» DATA TO EXAMINE:
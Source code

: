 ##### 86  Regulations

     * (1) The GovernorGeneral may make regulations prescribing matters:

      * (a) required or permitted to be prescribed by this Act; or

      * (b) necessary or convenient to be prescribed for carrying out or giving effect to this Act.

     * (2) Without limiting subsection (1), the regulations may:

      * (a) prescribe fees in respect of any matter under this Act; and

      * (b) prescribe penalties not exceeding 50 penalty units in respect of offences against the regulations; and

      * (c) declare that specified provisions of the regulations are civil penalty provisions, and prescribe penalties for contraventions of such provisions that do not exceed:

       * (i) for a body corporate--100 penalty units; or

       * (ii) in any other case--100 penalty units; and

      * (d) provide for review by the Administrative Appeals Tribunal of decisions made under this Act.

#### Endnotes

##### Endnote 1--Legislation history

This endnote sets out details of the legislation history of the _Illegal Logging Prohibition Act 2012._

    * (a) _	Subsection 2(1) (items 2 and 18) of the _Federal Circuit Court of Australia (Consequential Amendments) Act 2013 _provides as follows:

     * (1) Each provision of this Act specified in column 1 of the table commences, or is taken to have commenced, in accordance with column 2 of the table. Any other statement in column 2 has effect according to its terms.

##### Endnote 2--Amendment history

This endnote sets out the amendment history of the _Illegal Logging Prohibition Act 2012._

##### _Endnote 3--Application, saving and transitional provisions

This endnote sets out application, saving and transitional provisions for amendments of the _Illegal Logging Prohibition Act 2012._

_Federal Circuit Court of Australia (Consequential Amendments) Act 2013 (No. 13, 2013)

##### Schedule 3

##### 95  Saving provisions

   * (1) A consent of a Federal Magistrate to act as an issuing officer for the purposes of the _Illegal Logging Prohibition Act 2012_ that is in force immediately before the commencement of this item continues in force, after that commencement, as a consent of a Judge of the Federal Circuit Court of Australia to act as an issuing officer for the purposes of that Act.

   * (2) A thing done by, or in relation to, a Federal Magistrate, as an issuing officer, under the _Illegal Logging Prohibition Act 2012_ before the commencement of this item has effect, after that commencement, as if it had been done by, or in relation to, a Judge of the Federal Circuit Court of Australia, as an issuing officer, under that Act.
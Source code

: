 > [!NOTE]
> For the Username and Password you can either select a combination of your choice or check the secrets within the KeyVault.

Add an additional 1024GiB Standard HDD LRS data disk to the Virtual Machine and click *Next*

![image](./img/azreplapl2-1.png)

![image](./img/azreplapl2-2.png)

» PROBLEM TO SOLVE:
Extract every line containing the string "specified" from the data above.

» ANSWER AREA:
      * (c) declare that specified provisions of the regulations are civil penalty provisions, and prescribe penalties for contraventions of such provisions that do not exceed:
     * (1) Each provision of this Act specified in column 1 of the table commences, or is taken to have commenced, in accordance with column 2 of the table. Any other statement in column 2 has effect according to its terms.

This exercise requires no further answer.